Stored data entries
Start of Block

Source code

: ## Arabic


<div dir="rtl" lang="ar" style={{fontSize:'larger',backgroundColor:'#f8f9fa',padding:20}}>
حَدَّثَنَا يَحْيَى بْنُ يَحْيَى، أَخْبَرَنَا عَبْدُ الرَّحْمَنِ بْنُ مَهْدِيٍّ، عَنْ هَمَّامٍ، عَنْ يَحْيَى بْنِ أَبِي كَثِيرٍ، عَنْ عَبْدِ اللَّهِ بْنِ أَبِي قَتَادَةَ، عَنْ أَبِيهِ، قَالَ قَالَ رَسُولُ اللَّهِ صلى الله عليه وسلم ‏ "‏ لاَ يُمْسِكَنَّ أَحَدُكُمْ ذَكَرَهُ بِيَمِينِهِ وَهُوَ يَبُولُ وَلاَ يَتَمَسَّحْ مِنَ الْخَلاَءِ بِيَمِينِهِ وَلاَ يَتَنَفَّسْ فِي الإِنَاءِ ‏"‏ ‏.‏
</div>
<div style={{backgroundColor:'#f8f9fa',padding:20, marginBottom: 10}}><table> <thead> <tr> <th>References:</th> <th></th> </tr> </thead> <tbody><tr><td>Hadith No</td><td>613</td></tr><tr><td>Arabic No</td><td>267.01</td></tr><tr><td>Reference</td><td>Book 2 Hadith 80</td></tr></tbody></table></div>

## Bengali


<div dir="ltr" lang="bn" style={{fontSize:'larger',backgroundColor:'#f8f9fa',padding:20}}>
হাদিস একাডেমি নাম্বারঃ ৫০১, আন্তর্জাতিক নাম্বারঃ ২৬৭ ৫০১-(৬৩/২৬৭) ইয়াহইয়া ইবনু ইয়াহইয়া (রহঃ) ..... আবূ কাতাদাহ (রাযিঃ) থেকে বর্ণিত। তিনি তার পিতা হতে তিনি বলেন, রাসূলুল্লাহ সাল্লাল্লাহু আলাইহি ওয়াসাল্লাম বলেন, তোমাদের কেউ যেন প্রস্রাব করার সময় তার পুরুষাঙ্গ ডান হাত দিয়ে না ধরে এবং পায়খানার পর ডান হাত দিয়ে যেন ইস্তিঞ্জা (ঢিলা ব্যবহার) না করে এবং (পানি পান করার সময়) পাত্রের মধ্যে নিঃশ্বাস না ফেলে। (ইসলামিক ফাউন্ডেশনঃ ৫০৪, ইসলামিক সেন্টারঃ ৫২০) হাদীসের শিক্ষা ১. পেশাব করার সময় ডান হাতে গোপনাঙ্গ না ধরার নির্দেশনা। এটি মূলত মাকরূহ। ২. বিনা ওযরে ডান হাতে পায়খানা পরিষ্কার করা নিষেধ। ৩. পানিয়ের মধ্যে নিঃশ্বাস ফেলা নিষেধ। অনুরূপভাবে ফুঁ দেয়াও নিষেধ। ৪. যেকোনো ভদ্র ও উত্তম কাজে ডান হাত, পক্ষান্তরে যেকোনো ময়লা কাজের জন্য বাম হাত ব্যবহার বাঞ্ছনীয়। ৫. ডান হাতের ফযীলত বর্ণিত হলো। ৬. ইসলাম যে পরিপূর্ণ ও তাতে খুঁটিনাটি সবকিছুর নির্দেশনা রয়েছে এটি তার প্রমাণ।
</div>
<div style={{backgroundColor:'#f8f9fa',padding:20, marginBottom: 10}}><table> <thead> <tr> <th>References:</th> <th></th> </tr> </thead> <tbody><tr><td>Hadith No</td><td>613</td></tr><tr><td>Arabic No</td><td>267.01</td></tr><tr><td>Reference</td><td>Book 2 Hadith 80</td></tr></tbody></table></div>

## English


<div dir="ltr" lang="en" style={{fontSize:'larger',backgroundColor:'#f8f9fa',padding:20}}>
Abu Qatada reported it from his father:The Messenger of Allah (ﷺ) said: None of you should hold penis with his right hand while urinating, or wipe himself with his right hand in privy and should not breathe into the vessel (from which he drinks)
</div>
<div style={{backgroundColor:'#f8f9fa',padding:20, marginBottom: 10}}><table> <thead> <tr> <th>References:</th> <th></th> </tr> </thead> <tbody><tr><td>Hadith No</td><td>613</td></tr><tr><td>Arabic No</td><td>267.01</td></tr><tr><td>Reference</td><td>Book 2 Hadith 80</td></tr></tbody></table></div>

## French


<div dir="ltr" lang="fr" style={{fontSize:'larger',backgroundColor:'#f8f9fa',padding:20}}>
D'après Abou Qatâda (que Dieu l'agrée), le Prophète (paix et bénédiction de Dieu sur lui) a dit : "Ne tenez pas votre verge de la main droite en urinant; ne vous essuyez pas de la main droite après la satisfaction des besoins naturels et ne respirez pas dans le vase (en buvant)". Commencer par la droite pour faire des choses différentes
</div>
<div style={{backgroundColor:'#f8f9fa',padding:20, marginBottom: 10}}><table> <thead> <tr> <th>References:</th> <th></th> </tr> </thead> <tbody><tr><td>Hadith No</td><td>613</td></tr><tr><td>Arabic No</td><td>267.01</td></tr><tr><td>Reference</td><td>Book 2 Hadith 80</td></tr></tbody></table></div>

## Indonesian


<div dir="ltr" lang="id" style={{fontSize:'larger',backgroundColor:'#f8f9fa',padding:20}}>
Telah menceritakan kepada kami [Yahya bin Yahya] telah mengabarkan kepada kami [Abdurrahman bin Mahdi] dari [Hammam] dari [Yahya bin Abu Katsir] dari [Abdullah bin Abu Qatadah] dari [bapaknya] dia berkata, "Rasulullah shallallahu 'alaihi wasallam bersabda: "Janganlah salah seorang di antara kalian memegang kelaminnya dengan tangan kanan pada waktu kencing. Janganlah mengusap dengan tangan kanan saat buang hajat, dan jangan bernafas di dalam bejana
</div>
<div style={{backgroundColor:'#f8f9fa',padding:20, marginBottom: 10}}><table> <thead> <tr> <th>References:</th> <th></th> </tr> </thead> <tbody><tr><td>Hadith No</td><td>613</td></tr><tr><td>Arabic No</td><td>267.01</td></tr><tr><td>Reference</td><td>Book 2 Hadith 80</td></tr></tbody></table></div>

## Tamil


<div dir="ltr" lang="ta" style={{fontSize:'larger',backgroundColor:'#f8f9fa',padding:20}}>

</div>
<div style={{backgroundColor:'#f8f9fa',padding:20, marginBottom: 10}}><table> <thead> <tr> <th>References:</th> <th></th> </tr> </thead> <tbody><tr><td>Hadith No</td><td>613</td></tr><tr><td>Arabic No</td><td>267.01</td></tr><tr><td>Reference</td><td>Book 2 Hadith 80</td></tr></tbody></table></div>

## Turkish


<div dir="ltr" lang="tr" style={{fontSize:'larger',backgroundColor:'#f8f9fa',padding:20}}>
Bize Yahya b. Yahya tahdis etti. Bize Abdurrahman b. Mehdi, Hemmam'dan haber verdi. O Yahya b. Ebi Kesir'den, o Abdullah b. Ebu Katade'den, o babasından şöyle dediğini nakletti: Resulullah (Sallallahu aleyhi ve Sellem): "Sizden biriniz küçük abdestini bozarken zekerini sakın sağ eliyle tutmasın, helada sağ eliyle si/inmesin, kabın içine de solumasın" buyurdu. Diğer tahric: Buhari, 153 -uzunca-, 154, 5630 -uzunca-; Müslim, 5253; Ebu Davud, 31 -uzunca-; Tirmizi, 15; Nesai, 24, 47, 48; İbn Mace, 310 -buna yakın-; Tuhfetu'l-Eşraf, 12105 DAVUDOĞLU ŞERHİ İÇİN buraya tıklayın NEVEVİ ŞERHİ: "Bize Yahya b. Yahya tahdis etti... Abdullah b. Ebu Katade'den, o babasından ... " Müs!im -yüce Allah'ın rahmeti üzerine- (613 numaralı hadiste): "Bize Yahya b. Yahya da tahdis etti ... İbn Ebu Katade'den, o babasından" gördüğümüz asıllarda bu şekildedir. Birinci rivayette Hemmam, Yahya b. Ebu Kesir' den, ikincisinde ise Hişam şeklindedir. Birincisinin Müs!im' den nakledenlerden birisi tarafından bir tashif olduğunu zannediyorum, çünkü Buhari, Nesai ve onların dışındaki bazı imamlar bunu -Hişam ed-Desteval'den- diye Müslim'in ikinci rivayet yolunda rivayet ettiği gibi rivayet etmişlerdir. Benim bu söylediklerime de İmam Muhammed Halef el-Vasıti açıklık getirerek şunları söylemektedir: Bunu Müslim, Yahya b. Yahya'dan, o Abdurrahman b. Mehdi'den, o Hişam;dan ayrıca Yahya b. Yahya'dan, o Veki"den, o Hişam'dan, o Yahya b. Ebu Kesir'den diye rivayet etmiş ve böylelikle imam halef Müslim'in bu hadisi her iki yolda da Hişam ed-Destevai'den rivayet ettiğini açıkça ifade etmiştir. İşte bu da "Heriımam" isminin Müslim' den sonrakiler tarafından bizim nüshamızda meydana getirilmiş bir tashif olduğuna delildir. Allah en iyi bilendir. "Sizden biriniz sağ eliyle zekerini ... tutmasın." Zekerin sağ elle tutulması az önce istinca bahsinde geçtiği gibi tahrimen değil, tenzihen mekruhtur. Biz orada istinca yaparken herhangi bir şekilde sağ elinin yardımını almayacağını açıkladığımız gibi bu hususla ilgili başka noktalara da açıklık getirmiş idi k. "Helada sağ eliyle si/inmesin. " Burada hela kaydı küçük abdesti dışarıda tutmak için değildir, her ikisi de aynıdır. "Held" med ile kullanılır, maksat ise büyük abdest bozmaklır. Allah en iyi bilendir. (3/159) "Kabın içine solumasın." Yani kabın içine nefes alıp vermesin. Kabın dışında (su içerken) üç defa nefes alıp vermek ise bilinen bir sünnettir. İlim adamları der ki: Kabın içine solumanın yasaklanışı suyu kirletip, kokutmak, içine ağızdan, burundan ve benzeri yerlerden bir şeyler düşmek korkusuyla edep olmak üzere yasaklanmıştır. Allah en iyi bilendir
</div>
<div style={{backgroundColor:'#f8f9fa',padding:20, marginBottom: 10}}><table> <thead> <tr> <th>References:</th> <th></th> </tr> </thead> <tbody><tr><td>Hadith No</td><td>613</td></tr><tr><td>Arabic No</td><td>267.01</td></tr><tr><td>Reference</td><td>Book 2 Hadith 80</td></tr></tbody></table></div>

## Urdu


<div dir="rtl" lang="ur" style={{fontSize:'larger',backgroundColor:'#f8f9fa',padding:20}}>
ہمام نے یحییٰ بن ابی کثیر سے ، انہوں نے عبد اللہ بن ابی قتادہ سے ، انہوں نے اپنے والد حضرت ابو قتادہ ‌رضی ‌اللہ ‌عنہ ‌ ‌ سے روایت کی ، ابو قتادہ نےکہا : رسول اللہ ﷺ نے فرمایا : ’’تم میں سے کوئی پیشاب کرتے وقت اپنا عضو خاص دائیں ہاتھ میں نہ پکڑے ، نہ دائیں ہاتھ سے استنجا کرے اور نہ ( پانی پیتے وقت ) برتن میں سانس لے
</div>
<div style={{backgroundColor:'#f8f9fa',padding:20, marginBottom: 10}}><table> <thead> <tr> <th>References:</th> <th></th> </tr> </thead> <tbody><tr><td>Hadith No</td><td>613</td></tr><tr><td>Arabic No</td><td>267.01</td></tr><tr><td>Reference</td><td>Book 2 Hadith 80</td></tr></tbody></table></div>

End of Block

WHAT YOU SHOULD DO
Gather each line of the records holding the string "lang".

RESPONSE TO THIS TASK
<div dir="rtl" lang="ar" style={{fontSize:'larger',backgroundColor:'#f8f9fa',padding:20}}>
<div dir="ltr" lang="bn" style={{fontSize:'larger',backgroundColor:'#f8f9fa',padding:20}}>
<div dir="ltr" lang="en" style={{fontSize:'larger',backgroundColor:'#f8f9fa',padding:20}}>
<div dir="ltr" lang="fr" style={{fontSize:'larger',backgroundColor:'#f8f9fa',padding:20}}>
<div dir="ltr" lang="id" style={{fontSize:'larger',backgroundColor:'#f8f9fa',padding:20}}>
<div dir="ltr" lang="ta" style={{fontSize:'larger',backgroundColor:'#f8f9fa',padding:20}}>
<div dir="ltr" lang="tr" style={{fontSize:'larger',backgroundColor:'#f8f9fa',padding:20}}>
<div dir="rtl" lang="ur" style={{fontSize:'larger',backgroundColor:'#f8f9fa',padding:20}}>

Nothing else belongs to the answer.